Exercise directions
From the entries below, copy every line that has the word "Annotation".

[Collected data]
○ ○ ○

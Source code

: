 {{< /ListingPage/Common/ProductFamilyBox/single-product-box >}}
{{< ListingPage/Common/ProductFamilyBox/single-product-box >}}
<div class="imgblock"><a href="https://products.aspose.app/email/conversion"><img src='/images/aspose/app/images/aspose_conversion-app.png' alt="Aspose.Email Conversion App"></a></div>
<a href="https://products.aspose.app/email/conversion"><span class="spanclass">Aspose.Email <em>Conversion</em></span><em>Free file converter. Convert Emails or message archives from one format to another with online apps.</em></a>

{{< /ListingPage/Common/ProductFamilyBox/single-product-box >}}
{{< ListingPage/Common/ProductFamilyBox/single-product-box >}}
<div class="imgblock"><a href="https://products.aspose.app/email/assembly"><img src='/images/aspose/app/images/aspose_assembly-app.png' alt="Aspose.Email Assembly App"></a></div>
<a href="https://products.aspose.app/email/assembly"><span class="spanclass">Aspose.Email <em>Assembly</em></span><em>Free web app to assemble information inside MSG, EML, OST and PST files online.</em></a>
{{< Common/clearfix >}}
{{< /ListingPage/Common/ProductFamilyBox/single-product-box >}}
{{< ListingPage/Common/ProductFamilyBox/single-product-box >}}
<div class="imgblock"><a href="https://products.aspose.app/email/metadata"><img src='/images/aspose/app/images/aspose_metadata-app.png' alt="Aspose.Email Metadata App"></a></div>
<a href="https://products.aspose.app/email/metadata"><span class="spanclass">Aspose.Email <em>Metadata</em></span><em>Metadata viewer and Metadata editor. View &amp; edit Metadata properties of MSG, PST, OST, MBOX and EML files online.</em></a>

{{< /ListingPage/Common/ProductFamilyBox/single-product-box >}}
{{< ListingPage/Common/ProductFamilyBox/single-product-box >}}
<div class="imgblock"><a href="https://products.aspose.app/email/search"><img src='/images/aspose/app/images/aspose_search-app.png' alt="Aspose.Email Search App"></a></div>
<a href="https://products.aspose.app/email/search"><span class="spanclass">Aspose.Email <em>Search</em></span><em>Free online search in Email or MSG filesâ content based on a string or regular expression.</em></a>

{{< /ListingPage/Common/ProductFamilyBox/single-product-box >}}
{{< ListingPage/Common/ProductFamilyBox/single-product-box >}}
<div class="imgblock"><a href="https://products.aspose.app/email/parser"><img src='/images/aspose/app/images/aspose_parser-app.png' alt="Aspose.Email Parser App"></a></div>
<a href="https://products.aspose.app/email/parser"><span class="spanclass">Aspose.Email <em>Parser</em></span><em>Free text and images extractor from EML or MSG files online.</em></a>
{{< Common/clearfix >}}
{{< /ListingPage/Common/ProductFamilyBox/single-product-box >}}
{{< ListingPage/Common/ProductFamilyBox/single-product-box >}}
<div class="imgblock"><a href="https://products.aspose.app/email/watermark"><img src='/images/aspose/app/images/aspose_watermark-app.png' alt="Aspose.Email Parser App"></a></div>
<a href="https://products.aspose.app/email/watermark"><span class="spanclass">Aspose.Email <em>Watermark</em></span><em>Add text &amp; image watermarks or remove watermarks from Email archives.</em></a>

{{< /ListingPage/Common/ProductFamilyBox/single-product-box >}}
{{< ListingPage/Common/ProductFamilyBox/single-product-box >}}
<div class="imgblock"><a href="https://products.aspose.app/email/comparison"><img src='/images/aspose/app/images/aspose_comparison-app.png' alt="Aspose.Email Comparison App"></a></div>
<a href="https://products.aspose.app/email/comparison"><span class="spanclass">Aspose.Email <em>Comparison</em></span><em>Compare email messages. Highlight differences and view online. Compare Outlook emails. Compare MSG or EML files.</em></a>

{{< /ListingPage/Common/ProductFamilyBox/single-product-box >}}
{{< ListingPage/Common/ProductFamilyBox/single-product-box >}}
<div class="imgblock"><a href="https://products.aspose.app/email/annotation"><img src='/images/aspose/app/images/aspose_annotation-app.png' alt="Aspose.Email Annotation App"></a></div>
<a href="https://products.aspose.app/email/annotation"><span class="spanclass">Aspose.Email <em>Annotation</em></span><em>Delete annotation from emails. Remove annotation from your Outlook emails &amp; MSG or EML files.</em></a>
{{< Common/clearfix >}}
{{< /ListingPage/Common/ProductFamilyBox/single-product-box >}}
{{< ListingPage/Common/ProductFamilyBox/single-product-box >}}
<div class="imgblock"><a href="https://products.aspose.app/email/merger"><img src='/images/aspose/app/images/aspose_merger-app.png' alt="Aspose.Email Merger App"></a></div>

○ ○ ○

Response to the task
<div class="imgblock"><a href="https://products.aspose.app/email/annotation"><img src='/images/aspose/app/images/aspose_annotation-app.png' alt="Aspose.Email Annotation App"></a></div>
<a href="https://products.aspose.app/email/annotation"><span class="spanclass">Aspose.Email <em>Annotation</em></span><em>Delete annotation from emails. Remove annotation from your Outlook emails &amp; MSG or EML files.</em></a>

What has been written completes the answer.